»»
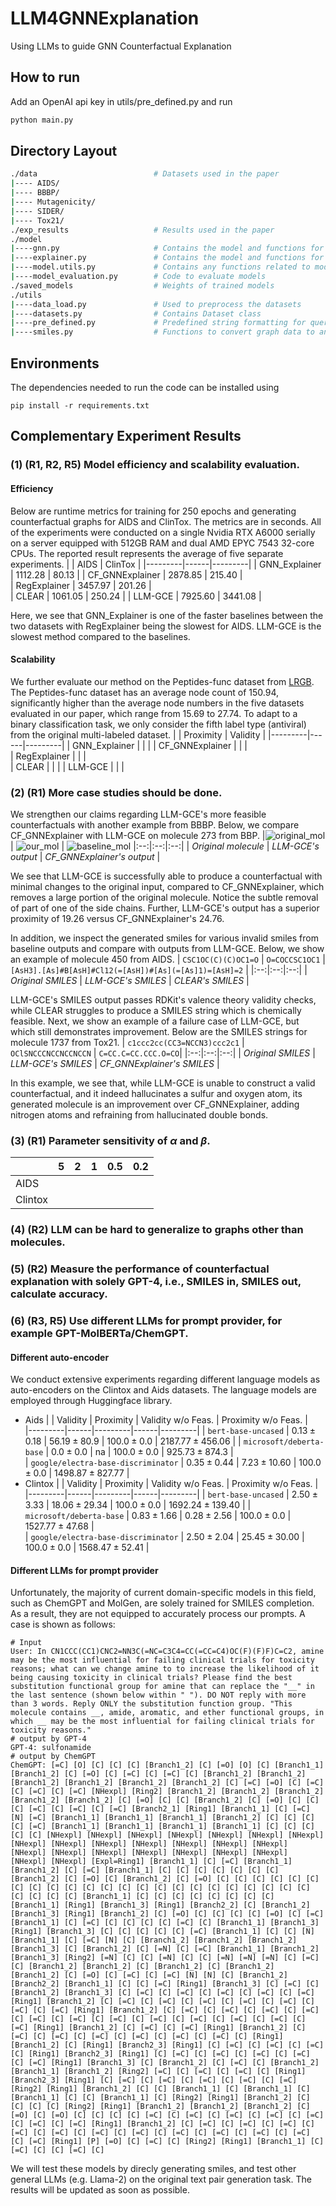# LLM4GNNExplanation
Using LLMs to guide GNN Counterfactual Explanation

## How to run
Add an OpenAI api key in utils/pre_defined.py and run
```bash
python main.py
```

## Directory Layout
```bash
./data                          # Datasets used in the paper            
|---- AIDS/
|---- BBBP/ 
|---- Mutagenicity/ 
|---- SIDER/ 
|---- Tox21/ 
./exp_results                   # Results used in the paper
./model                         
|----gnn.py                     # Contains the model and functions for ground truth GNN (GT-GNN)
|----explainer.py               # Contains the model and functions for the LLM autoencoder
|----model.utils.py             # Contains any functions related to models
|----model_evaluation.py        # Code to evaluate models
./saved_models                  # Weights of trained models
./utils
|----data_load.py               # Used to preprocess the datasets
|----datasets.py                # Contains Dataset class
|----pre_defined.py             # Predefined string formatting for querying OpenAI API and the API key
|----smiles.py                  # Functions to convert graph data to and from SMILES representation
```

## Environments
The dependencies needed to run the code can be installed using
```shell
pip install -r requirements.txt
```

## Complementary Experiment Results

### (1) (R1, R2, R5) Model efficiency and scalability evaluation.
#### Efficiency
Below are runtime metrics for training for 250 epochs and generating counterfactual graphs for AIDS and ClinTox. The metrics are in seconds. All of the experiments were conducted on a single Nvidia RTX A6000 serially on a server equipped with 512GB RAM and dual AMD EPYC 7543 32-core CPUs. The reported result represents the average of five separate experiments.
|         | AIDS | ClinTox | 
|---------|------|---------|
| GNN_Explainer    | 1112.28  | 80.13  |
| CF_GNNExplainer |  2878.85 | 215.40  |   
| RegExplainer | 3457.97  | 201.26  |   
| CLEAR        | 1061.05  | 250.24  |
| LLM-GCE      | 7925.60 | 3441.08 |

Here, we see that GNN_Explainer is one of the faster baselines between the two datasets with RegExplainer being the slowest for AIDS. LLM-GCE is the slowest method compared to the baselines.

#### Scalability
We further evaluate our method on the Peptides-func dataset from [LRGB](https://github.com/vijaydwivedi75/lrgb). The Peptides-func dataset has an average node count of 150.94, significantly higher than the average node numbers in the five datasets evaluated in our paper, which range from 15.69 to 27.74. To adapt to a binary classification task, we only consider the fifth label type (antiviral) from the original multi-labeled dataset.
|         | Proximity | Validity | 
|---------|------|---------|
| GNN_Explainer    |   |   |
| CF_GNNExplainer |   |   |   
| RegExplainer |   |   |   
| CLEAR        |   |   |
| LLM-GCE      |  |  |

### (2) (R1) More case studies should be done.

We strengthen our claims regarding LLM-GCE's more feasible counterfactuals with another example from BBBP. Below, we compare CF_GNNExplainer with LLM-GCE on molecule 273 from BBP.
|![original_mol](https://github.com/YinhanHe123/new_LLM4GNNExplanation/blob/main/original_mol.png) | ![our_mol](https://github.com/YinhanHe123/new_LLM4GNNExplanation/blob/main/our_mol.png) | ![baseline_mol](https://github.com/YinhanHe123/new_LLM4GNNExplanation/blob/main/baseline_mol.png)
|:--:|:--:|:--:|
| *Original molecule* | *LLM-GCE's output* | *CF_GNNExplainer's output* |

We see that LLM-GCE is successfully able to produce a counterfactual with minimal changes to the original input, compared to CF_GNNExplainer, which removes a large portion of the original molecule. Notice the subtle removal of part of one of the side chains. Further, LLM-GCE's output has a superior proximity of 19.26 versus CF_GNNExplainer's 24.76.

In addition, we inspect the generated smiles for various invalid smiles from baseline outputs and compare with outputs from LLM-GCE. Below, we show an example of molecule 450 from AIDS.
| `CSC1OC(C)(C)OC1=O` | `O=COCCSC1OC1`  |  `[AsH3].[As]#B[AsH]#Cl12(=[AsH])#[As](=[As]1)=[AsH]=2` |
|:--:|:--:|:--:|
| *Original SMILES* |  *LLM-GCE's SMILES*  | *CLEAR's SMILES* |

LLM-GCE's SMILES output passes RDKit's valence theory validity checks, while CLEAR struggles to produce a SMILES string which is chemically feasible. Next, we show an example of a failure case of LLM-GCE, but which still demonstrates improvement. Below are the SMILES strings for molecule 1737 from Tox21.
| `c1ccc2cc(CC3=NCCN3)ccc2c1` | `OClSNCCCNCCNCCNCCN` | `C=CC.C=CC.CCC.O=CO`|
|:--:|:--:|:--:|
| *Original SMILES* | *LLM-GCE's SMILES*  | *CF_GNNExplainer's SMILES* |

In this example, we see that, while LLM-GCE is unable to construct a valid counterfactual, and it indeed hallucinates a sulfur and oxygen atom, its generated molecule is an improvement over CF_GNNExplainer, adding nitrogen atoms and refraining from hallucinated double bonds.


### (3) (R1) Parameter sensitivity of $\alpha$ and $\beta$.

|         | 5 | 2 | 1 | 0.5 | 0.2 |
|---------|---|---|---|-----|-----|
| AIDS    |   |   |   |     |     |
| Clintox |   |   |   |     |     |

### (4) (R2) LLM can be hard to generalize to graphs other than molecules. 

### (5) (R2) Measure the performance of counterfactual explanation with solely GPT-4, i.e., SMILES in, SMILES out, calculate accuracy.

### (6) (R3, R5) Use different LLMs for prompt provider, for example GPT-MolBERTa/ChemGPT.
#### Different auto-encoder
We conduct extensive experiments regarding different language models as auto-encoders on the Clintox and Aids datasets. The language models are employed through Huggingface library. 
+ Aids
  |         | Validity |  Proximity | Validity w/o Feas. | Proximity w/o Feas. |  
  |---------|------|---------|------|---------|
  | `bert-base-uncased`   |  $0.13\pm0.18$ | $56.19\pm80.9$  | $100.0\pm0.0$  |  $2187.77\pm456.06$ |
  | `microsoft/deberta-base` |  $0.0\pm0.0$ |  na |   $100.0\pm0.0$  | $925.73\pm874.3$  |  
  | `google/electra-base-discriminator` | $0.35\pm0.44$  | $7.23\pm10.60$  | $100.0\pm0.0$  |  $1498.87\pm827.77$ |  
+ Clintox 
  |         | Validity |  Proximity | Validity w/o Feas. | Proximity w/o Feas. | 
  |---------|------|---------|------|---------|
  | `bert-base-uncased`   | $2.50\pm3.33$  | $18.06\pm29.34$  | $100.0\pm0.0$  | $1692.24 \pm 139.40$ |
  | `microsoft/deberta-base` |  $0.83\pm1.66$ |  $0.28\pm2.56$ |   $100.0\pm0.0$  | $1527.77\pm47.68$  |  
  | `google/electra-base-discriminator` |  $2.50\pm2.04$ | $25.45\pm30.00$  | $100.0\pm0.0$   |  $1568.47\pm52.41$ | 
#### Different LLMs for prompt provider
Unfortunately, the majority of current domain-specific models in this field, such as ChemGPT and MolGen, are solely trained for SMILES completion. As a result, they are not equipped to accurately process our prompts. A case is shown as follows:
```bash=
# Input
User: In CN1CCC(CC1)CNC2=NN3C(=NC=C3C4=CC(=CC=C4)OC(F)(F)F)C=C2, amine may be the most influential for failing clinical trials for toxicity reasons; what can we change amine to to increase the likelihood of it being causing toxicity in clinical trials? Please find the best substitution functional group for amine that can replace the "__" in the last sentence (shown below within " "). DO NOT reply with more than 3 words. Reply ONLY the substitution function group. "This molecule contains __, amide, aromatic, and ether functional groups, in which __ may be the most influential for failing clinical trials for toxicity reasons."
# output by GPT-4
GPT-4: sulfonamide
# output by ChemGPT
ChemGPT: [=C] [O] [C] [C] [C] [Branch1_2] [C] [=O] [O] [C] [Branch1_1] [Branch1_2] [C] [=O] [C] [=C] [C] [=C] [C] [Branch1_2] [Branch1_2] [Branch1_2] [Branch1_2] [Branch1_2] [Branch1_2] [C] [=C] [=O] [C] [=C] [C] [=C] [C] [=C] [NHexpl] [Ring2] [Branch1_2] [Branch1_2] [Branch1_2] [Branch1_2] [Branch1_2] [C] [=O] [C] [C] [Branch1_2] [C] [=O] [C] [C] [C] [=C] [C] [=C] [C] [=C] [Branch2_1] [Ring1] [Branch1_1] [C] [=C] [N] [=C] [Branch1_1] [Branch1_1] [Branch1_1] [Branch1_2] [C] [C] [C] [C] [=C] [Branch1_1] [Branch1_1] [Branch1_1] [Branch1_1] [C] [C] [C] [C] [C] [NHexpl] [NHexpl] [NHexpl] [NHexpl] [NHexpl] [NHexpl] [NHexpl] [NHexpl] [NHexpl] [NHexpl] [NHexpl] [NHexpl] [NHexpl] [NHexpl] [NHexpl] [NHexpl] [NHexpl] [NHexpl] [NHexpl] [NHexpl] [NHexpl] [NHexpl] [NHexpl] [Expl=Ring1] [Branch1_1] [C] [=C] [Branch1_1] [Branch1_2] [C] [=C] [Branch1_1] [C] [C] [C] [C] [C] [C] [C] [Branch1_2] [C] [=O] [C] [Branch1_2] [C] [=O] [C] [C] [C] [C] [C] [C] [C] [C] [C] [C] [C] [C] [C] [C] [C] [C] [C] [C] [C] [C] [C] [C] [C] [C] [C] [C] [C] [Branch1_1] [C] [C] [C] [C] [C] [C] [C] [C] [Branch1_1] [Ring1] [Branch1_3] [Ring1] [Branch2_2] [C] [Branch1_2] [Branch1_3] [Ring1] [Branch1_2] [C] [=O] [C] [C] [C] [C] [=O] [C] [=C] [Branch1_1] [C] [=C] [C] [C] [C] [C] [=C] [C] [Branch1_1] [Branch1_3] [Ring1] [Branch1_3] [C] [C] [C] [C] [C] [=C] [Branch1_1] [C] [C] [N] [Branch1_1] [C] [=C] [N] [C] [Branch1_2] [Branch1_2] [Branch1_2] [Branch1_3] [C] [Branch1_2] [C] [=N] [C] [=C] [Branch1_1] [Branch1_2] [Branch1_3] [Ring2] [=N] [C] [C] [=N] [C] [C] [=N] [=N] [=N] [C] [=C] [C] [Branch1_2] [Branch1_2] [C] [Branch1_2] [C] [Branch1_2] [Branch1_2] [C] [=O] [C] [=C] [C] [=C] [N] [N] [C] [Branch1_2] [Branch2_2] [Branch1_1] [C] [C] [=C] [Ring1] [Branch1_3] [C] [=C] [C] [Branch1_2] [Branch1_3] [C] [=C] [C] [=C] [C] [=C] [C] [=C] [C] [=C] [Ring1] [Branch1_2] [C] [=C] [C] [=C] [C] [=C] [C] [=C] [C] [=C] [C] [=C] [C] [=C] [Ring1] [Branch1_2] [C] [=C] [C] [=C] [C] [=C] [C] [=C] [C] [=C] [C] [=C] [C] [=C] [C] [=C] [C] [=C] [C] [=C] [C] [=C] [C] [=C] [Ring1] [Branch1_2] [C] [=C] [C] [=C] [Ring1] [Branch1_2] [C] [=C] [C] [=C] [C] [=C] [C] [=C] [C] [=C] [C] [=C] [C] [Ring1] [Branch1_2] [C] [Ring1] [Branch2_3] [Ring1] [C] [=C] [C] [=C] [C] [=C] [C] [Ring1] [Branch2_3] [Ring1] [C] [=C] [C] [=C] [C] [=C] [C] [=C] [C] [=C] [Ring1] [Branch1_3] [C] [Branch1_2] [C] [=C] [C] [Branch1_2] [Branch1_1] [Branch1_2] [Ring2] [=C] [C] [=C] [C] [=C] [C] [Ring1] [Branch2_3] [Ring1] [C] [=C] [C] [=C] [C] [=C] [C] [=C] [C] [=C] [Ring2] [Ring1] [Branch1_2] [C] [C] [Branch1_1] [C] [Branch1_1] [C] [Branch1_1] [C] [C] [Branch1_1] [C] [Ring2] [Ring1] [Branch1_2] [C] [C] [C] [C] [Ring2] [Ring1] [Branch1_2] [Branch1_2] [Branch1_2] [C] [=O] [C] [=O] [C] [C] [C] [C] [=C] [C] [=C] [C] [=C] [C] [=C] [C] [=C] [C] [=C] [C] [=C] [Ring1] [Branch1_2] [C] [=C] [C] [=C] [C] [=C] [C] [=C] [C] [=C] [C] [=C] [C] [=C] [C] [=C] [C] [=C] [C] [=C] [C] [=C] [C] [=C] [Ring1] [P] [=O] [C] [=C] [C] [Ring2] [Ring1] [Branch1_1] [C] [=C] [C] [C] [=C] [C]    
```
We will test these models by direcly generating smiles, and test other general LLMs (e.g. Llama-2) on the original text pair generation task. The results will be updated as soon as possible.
««
**Activity:** Each line above that contains the word "google" must be copied.

**Response below:**
  | `google/electra-base-discriminator` | $0.35\pm0.44$  | $7.23\pm10.60$  | $100.0\pm0.0$  |  $1498.87\pm827.77$ |  
  | `google/electra-base-discriminator` |  $2.50\pm2.04$ | $25.45\pm30.00$  | $100.0\pm0.0$   |  $1568.47\pm52.41$ | 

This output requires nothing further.